* _INSTRUCTIONS TO FOLLOW_: Starting at the line that holds "We used this", set down each line through the end of the listing, exactly as written and with nothing added.

■ ■ ■ ■

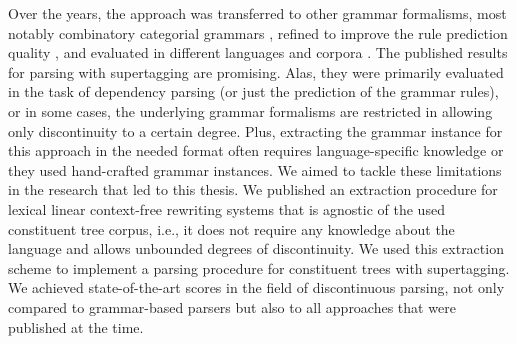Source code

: \documentclass[../document.tex]{subfiles}
\begin{document}
    Over the years, the approach was transferred to other grammar formalisms, most notably combinatory categorial grammars \citep{Clark04}, refined to improve the rule prediction quality \citep{vaswani2016supertagging,Kad18,tian20}, and evaluated in different languages and corpora \citep{Bla18}.
    The published results for parsing with supertagging are promising.
    Alas, they were primarily evaluated in the task of dependency parsing (or just the prediction of the grammar rules), or in some cases, the underlying grammar formalisms are restricted in allowing only discontinuity to a certain degree.
    Plus, extracting the grammar instance for this approach in the needed format often requires language-specific knowledge \citep{Kas17,Bla18} or they used hand-crafted grammar instances. \citep{Hoc07}
    We aimed to tackle these limitations in the research that led to this thesis.
    We published an extraction procedure for lexical linear context-free rewriting systems that is agnostic of the used constituent tree corpus, i.e.\@, it does not require any knowledge about the language and allows unbounded degrees of discontinuity. \citep{MoeRup20}
    We used this extraction scheme to implement a parsing procedure for constituent trees with supertagging. We achieved state-of-the-art scores in the field of discontinuous parsing, not only compared to grammar-based parsers but also to all approaches that were published at the time. \citep{RupMoe21,Rup22}
    
\end{document}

■ ■ ■ ■

* _YOUR SOLUTION_:
    We used this extraction scheme to implement a parsing procedure for constituent trees with supertagging. We achieved state-of-the-art scores in the field of discontinuous parsing, not only compared to grammar-based parsers but also to all approaches that were published at the time. \citep{RupMoe21,Rup22}
    
\end{document}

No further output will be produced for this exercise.